Segment Start: AVAILABLE RECORDS

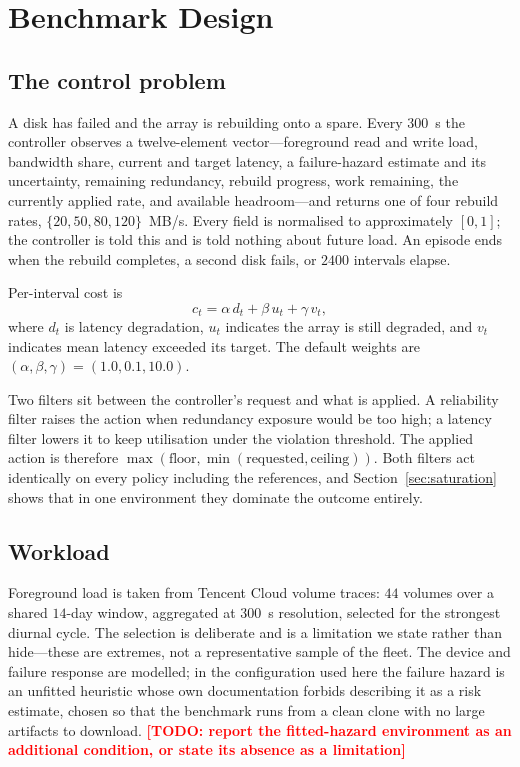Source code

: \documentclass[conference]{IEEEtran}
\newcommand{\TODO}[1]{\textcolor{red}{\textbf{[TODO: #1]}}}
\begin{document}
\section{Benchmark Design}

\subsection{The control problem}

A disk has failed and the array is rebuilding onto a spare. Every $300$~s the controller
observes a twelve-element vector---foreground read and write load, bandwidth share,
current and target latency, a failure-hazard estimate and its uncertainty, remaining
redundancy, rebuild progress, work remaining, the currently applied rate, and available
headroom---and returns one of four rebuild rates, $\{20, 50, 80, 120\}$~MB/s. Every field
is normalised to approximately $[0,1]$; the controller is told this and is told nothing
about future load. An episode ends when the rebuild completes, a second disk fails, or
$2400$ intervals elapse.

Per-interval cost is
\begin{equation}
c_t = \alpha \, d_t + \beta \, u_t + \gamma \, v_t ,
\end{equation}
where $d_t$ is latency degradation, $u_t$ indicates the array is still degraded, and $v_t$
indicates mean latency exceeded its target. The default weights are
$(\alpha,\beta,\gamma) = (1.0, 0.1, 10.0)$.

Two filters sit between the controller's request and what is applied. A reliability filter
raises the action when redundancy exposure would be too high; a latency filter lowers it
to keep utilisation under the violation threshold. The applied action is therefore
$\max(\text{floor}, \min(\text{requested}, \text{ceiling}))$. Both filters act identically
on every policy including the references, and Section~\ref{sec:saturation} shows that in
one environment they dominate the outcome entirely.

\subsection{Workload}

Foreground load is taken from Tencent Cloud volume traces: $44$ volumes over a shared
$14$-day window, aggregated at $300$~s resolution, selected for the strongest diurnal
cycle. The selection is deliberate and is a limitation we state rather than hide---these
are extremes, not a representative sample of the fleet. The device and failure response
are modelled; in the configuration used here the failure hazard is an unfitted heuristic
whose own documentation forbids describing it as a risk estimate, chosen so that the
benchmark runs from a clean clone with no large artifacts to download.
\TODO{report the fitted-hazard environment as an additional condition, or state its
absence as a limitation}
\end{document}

Segment End: AVAILABLE RECORDS
Segment Start: AVAILABLE RECORDS

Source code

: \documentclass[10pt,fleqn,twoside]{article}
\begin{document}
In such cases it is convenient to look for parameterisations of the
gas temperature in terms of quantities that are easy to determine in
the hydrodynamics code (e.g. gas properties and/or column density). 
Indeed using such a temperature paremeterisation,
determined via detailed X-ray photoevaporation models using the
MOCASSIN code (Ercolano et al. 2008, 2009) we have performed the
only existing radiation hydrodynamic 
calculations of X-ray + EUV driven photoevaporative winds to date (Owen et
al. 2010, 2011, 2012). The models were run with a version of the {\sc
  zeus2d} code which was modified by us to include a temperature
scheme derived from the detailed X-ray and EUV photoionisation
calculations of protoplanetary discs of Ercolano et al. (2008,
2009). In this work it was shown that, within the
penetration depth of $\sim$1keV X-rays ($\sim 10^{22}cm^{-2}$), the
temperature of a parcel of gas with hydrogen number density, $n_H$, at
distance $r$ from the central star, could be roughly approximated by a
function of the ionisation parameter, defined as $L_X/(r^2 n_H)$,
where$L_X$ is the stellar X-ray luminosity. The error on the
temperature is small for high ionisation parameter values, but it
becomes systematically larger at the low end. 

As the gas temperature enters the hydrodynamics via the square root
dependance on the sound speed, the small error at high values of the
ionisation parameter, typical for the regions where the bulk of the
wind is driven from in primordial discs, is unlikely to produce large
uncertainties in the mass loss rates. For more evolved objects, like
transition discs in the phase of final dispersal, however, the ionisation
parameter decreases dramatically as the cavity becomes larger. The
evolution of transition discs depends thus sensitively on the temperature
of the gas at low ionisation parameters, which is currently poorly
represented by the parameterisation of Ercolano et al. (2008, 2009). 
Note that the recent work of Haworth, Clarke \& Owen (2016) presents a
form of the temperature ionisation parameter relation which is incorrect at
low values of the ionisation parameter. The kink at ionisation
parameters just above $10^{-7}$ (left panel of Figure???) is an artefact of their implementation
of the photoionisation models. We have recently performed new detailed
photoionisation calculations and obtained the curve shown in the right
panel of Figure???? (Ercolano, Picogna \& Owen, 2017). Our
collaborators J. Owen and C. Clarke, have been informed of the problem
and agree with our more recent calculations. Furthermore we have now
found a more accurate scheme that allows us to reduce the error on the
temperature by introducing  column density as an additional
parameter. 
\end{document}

Segment End: AVAILABLE RECORDS

• ASSIGNMENT:
Would you output, from the records above, exactly the run of lines that starts at the line containing "is normalised to" and ends at the line containing "to keep utilisation", and only that run?

• RESPONSE BOX:
is normalised to approximately $[0,1]$; the controller is told this and is told nothing
about future load. An episode ends when the rebuild completes, a second disk fails, or
$2400$ intervals elapse.

Per-interval cost is
\begin{equation}
c_t = \alpha \, d_t + \beta \, u_t + \gamma \, v_t ,
\end{equation}
where $d_t$ is latency degradation, $u_t$ indicates the array is still degraded, and $v_t$
indicates mean latency exceeded its target. The default weights are
$(\alpha,\beta,\gamma) = (1.0, 0.1, 10.0)$.

Two filters sit between the controller's request and what is applied. A reliability filter
raises the action when redundancy exposure would be too high; a latency filter lowers it
to keep utilisation under the violation threshold. The applied action is therefore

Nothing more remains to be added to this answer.